Below you find some examples of this *er*-construction. You can see that if the *subject* (that is not in its usual place) is definite (with article *de* (gendered) or *het* (not gendered) as opposed to indefinite *een*), the sentences are ungrammatical (*) or at least need some specific context (*?), which I think mostly would get rid of the existential meaning.

(1a) *Er is een gat in die emmer.* ‘There’s a hole in that bucket’
(1b) *?*Er is het gat in die emmer.*
(2a) *Is er een dokter in de zaal?* ‘Is there a doctor in the room?’
(2b) **Is er de dokter in de zaal?*


----------



## Outsider

What is an indefinite noun?


----------



## I_like_my_TV

Outsider said:


> What is an indefinite noun?


An indefinite noun is a noun that refers to something that is general, not specific, because not much information about it is known by the speaker or hearer. 

For example: _a man, a cat, a book, a university_ are all indefinite nouns. In contrast to the foregoing, _The man, that man, this man, John, Mary, the cat, this book, my University, the University I went to, London University, University of Manchester_ are all definite nouns.


----------



## DearPrudence

I thought an existential structure was:
*"There is a cat yawning on your avatar"*

And in such a case, the indefinite article "a" is almost compulsory as you present a thing that has not been introduced before, so that you could not use "the" ...

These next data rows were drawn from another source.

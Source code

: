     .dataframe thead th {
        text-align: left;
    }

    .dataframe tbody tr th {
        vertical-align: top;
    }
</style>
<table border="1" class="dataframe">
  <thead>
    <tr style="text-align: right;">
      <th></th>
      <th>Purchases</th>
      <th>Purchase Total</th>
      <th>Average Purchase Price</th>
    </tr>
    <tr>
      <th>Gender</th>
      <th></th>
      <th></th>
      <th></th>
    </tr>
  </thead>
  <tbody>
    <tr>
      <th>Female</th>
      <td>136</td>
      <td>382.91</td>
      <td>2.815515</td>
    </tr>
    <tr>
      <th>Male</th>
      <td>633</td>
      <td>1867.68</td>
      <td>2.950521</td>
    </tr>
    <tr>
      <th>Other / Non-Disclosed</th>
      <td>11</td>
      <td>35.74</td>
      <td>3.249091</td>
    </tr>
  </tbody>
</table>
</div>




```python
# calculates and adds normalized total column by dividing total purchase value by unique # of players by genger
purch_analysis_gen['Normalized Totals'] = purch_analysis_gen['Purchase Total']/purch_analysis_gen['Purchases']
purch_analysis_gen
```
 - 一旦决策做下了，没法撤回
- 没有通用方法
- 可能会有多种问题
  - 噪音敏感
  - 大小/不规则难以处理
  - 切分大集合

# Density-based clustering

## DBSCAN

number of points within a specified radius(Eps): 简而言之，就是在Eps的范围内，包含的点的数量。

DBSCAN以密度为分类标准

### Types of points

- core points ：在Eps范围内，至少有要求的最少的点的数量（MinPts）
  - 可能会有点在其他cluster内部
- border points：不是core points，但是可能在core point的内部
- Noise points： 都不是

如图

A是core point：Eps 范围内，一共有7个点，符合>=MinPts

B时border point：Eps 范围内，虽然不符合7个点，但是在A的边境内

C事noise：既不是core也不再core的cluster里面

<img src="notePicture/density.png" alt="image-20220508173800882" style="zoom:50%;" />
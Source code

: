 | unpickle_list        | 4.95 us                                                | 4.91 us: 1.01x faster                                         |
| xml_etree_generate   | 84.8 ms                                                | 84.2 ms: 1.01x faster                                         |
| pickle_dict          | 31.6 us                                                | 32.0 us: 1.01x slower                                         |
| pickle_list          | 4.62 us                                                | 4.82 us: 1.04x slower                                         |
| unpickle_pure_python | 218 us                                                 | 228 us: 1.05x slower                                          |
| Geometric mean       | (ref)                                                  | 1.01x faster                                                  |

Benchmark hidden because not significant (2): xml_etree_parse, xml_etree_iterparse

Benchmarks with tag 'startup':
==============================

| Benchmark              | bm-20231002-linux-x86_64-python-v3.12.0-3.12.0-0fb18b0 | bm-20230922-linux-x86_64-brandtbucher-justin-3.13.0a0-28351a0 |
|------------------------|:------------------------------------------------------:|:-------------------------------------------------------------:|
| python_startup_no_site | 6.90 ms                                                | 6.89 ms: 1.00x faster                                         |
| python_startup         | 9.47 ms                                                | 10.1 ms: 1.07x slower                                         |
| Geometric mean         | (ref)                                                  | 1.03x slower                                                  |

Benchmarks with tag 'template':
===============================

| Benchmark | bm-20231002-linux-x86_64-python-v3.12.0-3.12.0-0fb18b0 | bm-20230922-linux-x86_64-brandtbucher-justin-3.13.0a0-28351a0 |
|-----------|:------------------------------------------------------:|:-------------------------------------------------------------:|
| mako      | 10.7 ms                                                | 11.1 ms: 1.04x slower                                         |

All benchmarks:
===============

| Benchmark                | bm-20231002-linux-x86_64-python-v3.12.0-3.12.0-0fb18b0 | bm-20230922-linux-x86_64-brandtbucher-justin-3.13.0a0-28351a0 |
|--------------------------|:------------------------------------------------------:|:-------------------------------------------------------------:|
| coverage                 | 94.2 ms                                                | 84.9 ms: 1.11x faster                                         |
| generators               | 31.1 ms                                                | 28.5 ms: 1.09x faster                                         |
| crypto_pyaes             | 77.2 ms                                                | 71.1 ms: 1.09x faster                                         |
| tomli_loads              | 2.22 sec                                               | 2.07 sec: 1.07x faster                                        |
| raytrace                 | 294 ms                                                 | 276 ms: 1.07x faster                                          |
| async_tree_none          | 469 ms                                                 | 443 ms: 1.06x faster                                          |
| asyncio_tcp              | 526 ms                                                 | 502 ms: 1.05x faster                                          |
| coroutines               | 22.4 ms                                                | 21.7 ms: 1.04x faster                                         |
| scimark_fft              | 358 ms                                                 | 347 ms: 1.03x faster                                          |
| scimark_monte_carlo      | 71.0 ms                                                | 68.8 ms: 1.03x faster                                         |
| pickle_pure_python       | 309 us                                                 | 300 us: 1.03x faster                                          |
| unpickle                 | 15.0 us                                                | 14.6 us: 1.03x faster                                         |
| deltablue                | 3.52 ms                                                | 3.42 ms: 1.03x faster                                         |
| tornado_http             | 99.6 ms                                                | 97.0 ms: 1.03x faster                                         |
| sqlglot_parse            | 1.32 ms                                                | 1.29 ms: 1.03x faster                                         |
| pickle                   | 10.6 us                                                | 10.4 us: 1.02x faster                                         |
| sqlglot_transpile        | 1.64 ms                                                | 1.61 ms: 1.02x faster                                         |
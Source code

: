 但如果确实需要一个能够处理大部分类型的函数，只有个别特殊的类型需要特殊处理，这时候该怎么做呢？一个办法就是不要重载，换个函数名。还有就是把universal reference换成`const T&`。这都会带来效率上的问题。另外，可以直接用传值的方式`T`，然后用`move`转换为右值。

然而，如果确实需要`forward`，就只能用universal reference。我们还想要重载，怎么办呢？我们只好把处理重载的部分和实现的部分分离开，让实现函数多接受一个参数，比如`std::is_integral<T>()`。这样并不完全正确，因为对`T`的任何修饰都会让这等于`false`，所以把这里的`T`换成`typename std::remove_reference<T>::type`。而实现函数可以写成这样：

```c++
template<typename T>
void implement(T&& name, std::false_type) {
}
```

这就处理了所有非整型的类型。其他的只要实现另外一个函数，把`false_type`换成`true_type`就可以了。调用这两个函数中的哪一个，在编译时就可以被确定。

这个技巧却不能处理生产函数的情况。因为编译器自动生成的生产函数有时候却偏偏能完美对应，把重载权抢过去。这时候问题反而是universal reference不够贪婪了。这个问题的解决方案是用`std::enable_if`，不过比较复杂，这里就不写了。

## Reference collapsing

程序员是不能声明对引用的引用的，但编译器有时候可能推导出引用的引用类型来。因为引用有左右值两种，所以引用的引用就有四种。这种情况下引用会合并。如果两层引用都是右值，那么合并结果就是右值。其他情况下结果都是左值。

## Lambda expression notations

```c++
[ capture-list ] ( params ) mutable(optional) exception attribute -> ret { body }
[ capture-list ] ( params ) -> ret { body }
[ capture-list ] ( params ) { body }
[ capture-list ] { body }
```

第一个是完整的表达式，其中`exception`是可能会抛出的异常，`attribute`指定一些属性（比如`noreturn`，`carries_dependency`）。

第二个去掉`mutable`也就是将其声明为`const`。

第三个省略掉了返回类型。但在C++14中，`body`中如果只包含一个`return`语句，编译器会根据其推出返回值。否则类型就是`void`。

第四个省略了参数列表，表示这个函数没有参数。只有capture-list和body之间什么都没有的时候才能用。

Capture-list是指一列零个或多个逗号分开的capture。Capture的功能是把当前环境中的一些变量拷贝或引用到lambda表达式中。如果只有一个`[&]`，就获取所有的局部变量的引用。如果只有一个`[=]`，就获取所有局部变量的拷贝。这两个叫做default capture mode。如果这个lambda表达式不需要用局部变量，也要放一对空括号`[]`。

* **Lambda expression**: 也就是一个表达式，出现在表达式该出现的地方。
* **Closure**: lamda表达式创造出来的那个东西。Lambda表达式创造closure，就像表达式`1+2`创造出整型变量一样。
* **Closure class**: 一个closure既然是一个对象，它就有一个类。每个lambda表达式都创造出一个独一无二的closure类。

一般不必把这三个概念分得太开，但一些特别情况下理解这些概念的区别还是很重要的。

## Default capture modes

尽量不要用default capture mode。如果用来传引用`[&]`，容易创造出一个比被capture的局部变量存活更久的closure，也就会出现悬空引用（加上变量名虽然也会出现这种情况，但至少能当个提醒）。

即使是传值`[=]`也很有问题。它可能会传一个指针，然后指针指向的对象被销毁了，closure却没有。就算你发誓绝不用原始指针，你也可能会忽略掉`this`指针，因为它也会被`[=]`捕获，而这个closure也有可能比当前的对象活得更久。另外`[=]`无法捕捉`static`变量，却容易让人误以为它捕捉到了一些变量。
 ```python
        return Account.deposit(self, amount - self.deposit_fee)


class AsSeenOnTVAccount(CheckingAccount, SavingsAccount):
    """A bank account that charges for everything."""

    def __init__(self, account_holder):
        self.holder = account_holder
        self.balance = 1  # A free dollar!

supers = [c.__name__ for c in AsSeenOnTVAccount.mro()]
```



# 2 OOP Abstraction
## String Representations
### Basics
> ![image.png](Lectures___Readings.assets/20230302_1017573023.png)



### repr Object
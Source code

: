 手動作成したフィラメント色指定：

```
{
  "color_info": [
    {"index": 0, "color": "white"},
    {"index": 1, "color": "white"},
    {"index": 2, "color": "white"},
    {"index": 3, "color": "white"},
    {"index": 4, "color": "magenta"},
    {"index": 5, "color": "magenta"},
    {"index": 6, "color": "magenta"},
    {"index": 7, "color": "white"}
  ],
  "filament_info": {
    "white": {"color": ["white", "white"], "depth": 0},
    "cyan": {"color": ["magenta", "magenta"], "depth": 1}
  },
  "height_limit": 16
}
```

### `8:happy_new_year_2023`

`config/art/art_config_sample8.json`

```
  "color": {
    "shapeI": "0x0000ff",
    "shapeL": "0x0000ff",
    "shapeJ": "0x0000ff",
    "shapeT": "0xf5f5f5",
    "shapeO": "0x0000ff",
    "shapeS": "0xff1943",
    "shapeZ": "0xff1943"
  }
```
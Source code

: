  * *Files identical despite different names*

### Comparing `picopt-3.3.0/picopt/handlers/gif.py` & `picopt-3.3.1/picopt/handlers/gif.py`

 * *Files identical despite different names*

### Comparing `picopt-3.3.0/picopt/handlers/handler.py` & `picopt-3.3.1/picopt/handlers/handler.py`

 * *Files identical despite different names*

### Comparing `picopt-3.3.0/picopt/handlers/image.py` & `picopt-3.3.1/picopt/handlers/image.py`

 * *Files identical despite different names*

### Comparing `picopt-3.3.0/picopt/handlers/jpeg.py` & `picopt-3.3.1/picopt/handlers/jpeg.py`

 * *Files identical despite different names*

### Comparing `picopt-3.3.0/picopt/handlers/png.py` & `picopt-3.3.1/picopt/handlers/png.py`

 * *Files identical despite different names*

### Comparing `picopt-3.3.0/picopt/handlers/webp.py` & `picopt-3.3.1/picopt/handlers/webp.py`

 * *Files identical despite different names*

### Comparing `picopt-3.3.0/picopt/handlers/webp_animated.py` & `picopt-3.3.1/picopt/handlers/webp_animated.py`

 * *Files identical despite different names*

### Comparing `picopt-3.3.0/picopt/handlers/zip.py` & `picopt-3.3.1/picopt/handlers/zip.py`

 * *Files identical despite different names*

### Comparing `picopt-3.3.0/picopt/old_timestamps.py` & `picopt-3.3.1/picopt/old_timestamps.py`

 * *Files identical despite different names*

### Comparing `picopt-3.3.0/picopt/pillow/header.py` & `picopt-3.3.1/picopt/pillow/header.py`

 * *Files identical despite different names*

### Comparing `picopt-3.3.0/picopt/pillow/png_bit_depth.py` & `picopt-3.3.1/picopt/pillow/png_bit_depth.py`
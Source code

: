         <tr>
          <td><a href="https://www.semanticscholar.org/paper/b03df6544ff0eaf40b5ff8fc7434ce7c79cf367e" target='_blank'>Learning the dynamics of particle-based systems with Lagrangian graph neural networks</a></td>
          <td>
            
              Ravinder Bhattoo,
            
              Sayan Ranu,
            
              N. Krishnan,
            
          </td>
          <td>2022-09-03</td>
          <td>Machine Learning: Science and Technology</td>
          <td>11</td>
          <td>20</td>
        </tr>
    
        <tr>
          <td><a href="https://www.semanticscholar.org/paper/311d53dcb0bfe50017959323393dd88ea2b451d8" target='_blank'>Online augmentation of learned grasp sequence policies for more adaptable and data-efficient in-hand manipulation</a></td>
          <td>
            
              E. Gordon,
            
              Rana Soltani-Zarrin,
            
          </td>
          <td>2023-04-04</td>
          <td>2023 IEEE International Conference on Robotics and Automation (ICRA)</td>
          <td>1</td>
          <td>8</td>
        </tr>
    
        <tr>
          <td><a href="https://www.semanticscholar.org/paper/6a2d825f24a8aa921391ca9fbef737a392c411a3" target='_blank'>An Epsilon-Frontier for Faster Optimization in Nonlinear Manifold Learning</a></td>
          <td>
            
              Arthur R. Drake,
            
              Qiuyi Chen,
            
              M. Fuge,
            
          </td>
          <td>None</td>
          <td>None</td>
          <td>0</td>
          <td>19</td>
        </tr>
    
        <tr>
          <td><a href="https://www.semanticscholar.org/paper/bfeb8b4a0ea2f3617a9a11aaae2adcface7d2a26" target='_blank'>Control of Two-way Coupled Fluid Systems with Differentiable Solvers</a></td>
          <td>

I don't think "Here comes Mary" is an existential structure, is it?

Otherwise, you _could _say:
*"Un chat est sur votre avatar"*, it's not grammatical incorrect
but nobody will say that but rather:
*"Il y a un chat sur votre avatar"*

I'm confused

*end of interruption*


----------



## Outsider

I_like_my_TV said:


> An indefinite noun is a noun that refers to something that is general, not specific, because not much information about it is known by the speaker or hearer.
> 
> For example: _a man, a cat, a book, a university_ are all indefinite nouns. In contrast to the foregoing, _The man, that man, this man, John, Mary, the cat, this book, my University, the University I went to, London University, University of Manchester_ are all definite nouns.


Thanks, but I don't understand very well. In most of those cases, the difference lies in the article, not the noun...


----------



## Q-cumber

There are no articles in Russian, so...


----------



## I_like_my_TV

> In most of those cases, the difference lies in the article, not the noun...


Not really, since under the noun, under the form there's something more substantial than the noun or the form itself.

Anyway, I think it may be not quite appropriate for me to go further than this.


----------



## Outsider

I_like_my_TV said:


> Not really, since under the noun, under the form there's something more substantial than the noun or the form itself.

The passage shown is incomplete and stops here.